Read through the entries below and return each line with the word "documentclass".
Start of Source material
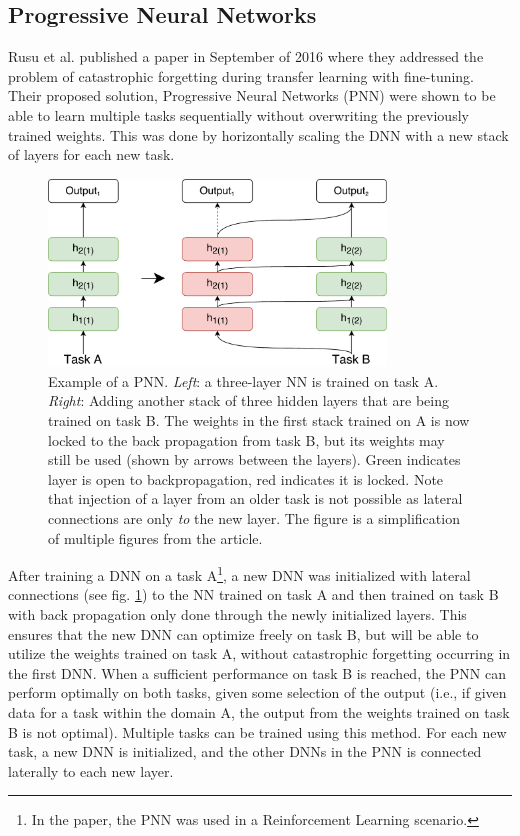 \subsection{Progressive Neural Networks}
Rusu et al. published a paper in September of 2016\cite{progressiveneuralnetworks} where they addressed the problem of catastrophic forgetting during transfer learning with fine-tuning. Their proposed solution, Progressive Neural Networks (PNN) were shown to be able to learn multiple tasks sequentially without overwriting the previously trained weights. This was done by horizontally scaling the DNN with a new stack of layers for each new task.
\begin{figure}[ht]
    \centering
    \includegraphics[width=0.8\textwidth]{Chapters/2.Background/figures/ProgressiveNeuralNet.pdf}
    \caption[Progressive Neural Network]{Example of a PNN. \textit{Left}: a three-layer NN is trained on task A. \textit{Right}: Adding another stack of three hidden layers that are being trained on task B. The weights in the first stack trained on A is now locked to the back propagation from task B, but its weights may still be used (shown by arrows between the layers). Green indicates layer is open to backpropagation, red indicates it is locked. Note that injection of a layer from an older task is not possible as lateral connections are only \textit{to} the new layer. The figure is a simplification of multiple figures from the article\cite{progressiveneuralnetworks}.}
    \label{fig:pnn}
\end{figure}
After training a DNN on a task A\footnote{In the paper, the PNN was used in a Reinforcement Learning scenario.}, a new DNN was initialized with lateral connections (see fig. \ref{fig:pnn}) to the NN trained on task A and then trained on task B with back propagation only done through the newly initialized layers. This ensures that the new DNN can optimize freely on task B, but will be able to utilize the weights trained on task A, without catastrophic forgetting occurring in the first DNN. When a sufficient performance on task B is reached, the PNN can perform optimally on both tasks, given some selection of the output (i.e., if given data for a task within the domain A, the output from the weights trained on task B is not optimal). Multiple tasks can be trained using this method. For each new task, a new DNN is initialized, and the other DNNs in the PNN is connected laterally to each new layer. 

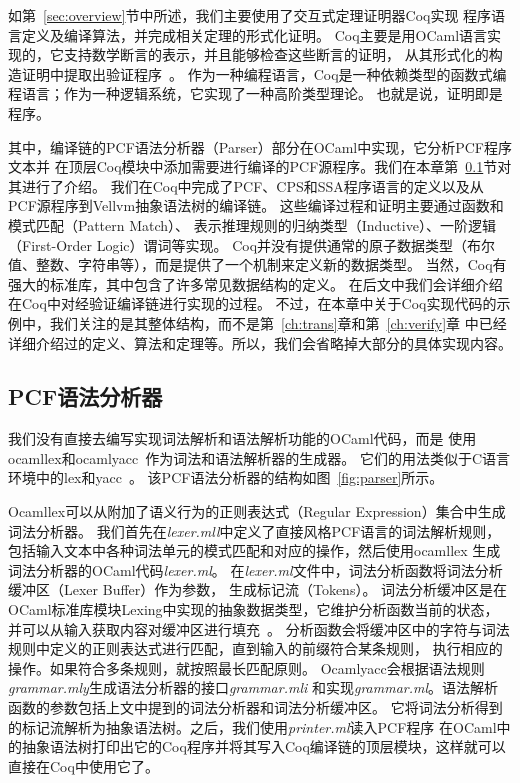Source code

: 如第~\ref{sec:overview}节中所述，我们主要使用了交互式定理证明器Coq实现
程序语言定义及编译算法，并完成相关定理的形式化证明。
Coq主要是用OCaml语言实现的，它支持数学断言的表示，并且能够检查这些断言的证明，
从其形式化的构造证明中提取出验证程序~\cite{paulin2011introduction}。
作为一种编程语言，Coq是一种依赖类型的函数式编程语言；作为一种逻辑系统，它实现了一种高阶类型理论。
也就是说，证明即是程序。

其中，编译链的PCF语法分析器（Parser）部分在OCaml中实现，它分析PCF程序文本并
在顶层Coq模块中添加需要进行编译的PCF源程序。我们在本章第~\ref{sec:pcfparser}节对其进行了介绍。
我们在Coq中完成了PCF、CPS和SSA程序语言的定义以及从PCF源程序到Vellvm抽象语法树的编译链。
这些编译过程和证明主要通过函数和模式匹配（Pattern Match）、
表示推理规则的归纳类型（Inductive）、一阶逻辑（First-Order Logic）谓词等实现。
Coq并没有提供通常的原子数据类型（布尔值、整数、字符串等），而是提供了一个机制来定义新的数据类型。
当然，Coq有强大的标准库，其中包含了许多常见数据结构的定义。
在后文中我们会详细介绍在Coq中对经验证编译链进行实现的过程。
不过，在本章中关于Coq实现代码的示例中，我们关注的是其整体结构，而不是第~\ref{ch:trans}章和第~\ref{ch:verify}章
中已经详细介绍过的定义、算法和定理等。所以，我们会省略掉大部分的具体实现内容。

\subsection{PCF语法分析器} \label{sec:pcfparser}
我们没有直接去编写实现词法解析和语法解析功能的OCaml代码，而是
使用ocamllex和ocamlyacc~\cite{smith2007ocamllex}作为词法和语法解析器的生成器。
它们的用法类似于C语言环境中的lex和yacc~\cite{levine1992lex}。
该PCF语法分析器的结构如图~\ref{fig:parser}所示。

Ocamllex可以从附加了语义行为的正则表达式（Regular Expression）集合中生成词法分析器。
我们首先在\textit{lexer.mll}中定义了直接风格PCF语言的词法解析规则，
包括输入文本中各种词法单元的模式匹配和对应的操作，然后使用ocamllex
生成词法分析器的OCaml代码\textit{lexer.ml}。
在\textit{lexer.ml}文件中，词法分析函数将词法分析缓冲区（Lexer Buffer）作为参数，
生成标记流（Tokens）。
词法分析缓冲区是在OCaml标准库模块Lexing中实现的抽象数据类型，它维护分析函数当前的状态，
并可以从输入获取内容对缓冲区进行填充~\cite{leroy2021ocaml}。
分析函数会将缓冲区中的字符与词法规则中定义的正则表达式进行匹配，直到输入的前缀符合某条规则，
执行相应的操作。如果符合多条规则，就按照最长匹配原则。
Ocamlyacc会根据语法规则\textit{grammar.mly}生成语法分析器的接口\textit{grammar.mli}
和实现\textit{grammar.ml}。语法解析函数的参数包括上文中提到的词法分析器和词法分析缓冲区。
它将词法分析得到的标记流解析为抽象语法树。之后，我们使用\textit{printer.ml}读入PCF程序
在OCaml中的抽象语法树打印出它的Coq程序并将其写入Coq编译链的顶层模块，这样就可以直接在Coq中使用它了。

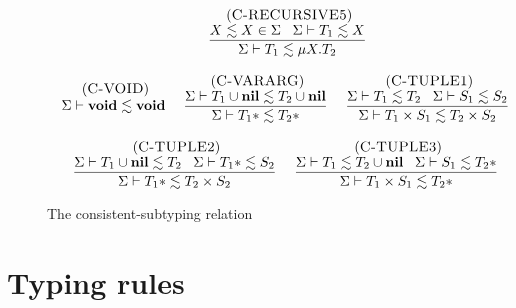 \begin{figure}[!ht]
\begin{footnotesize}
$$\begin{array}{c}
\begin{array}{c}
\end{array}
\;
\begin{array}{c}
\; (\textsc{C-RECURSIVE5})\\
\dfrac{X \lesssim X \in \Sigma \;\;\;
       \Sigma \vdash T_{1} \lesssim X}
      {\Sigma \vdash T_{1} \lesssim \mu X.T_{2}}
\end{array}
\\ \\
\begin{array}{c}
\; (\textsc{C-VOID})\\
\Sigma \vdash \mathbf{void} \lesssim \mathbf{void}
\end{array}
\;
\begin{array}{c}
\; (\textsc{C-VARARG})\\
\dfrac{\Sigma \vdash T_{1} \cup \mathbf{nil} \lesssim T_{2} \cup \mathbf{nil}}
      {\Sigma \vdash T_{1}* \lesssim T_{2}*}
\end{array}
\;
\begin{array}{c}
\; (\textsc{C-TUPLE1})\\
\dfrac{\Sigma \vdash T_{1} \lesssim T_{2} \;\;\;
       \Sigma \vdash S_{1} \lesssim S_{2}}
      {\Sigma \vdash T_{1} \times S_{1} \lesssim T_{2} \times S_{2}}
\end{array}
\\ \\
\begin{array}{c}
\; (\textsc{C-TUPLE2})\\
\dfrac{\Sigma \vdash T_{1} \cup \mathbf{nil} \lesssim T_{2} \;\;\;
       \Sigma \vdash T_{1}* \lesssim S_{2}}
      {\Sigma \vdash T_{1}* \lesssim T_{2} \times S_{2}}
\end{array}
\;
\begin{array}{c}
\; (\textsc{C-TUPLE3})\\
\dfrac{\Sigma \vdash T_{1} \lesssim T_{2} \cup \mathbf{nil} \;\;\;
       \Sigma \vdash S_{1} \lesssim T_{2}*}
      {\Sigma \vdash T_{1} \times S_{1} \lesssim T_{2}*}
\end{array}
\end{array}
$$
\end{footnotesize}
\dend
\caption{The consistent-subtyping relation}
\label{fig:consistent_subtyping}
\end{figure}

\section{Typing rules}

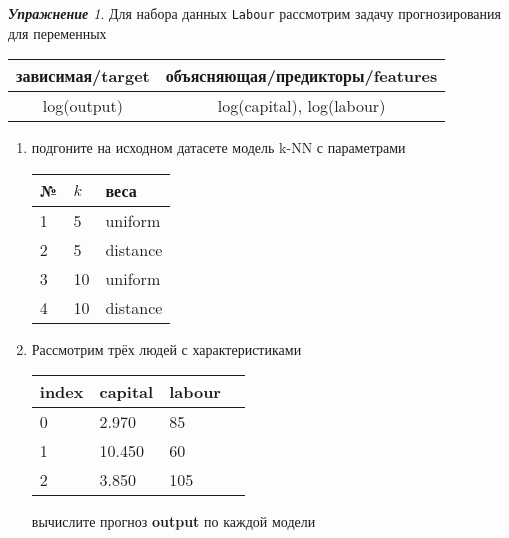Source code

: \documentclass[a4,12pt]{article}
\theoremstyle{remark}
\newtheorem{exercise}{\textbf{Упражнение}}[section]
\begin{document}
\begin{exercise}
Для набора данных \texttt{Labour} рассмотрим задачу прогнозирования
для переменных
\begin{center}
	\begin{tabular}{|c|c|}\hline
		зависимая/target & объясняющая/предикторы/features \\ \hline
		log(output) & log(capital), log(labour) \\ \hline
	\end{tabular}
\end{center}
\begin{enumerate}
	\item подгоните на исходном датасете модель k-NN с параметрами
	\begin{center}
		\begin{tabular}{|l|l|l|}\hline
		№ & \(k\) & веса \\ \hline
		1 & 5 & uniform \\
		2 & 5 & distance \\
		3 & 10 & uniform \\
		4 & 10 & distance \\ \hline
		\end{tabular}
	\end{center}
	\item Рассмотрим трёх людей с характеристиками
	\begin{center}
		\begin{tabular}{|l||l||l|l|}\hline
			index & capital & labour \\ \hline\hline
			0 & 2.970 & 85 \\
			1 & 10.450 & 60  \\
			2 & 3.850 & 105 \\ \hline
		\end{tabular}
	\end{center}
	вычислите прогноз \textbf{output} по каждой модели
\end{enumerate}
\end{exercise}
\end{document}
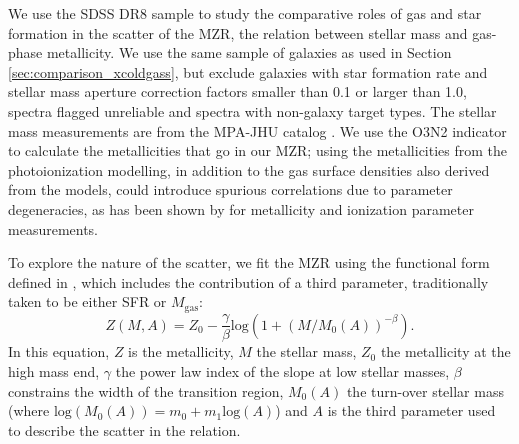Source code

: \documentclass[fleqn,usenatbib]{mnras}
\begin{document}
We use the SDSS DR8 sample to study the comparative roles of gas and star formation in the scatter of the MZR, the relation between stellar mass and gas-phase metallicity. We use the same sample of galaxies as used in Section \ref{sec:comparison_xcoldgass}, but exclude galaxies with star formation rate and stellar mass aperture correction factors smaller than 0.1 or larger than 1.0, spectra flagged unreliable and spectra with non-galaxy target types. The stellar mass measurements are from the MPA-JHU catalog \citep{kauffmann2003a}. We use the \cite{pettini2004} O3N2 indicator to calculate the metallicities that go in our MZR; using the metallicities from the photoionization modelling, in addition to the gas surface densities also derived from the models, could introduce spurious correlations due to parameter degeneracies, as has been shown by \cite{mingozzi2020} for metallicity and ionization parameter measurements.

To explore the nature of the scatter, we fit the MZR using the functional form defined in \cite{curti2020}, which includes the contribution of a third parameter, traditionally taken to be either SFR or $M_{\textrm{gas}}$:
\begin{equation}
\label{eq:mass_metallicity_scatter_function}
    Z(M, A) = Z_0 - \frac{\gamma}{\beta} \mathrm{log}(1 + (M/M_0(A))^{-\beta} ) .
\end{equation}
In this equation, $Z$ is the metallicity, $M$ the stellar mass, $Z_0$ the metallicity at the high mass end, $\gamma$ the power law index of the slope at low stellar masses, $\beta$ constrains the width of the transition region, $M_0(A)$ the turn-over stellar mass (where $\textrm{log}(M_0(A)) = m_0 + m_1\textrm{log}(A)$) and $A$ is the third parameter used to describe the scatter in the relation.
\end{document}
End of Source material
Exercise result -
: \documentclass[a4,12pt]{article}
: \documentclass[fleqn,usenatbib]{mnras}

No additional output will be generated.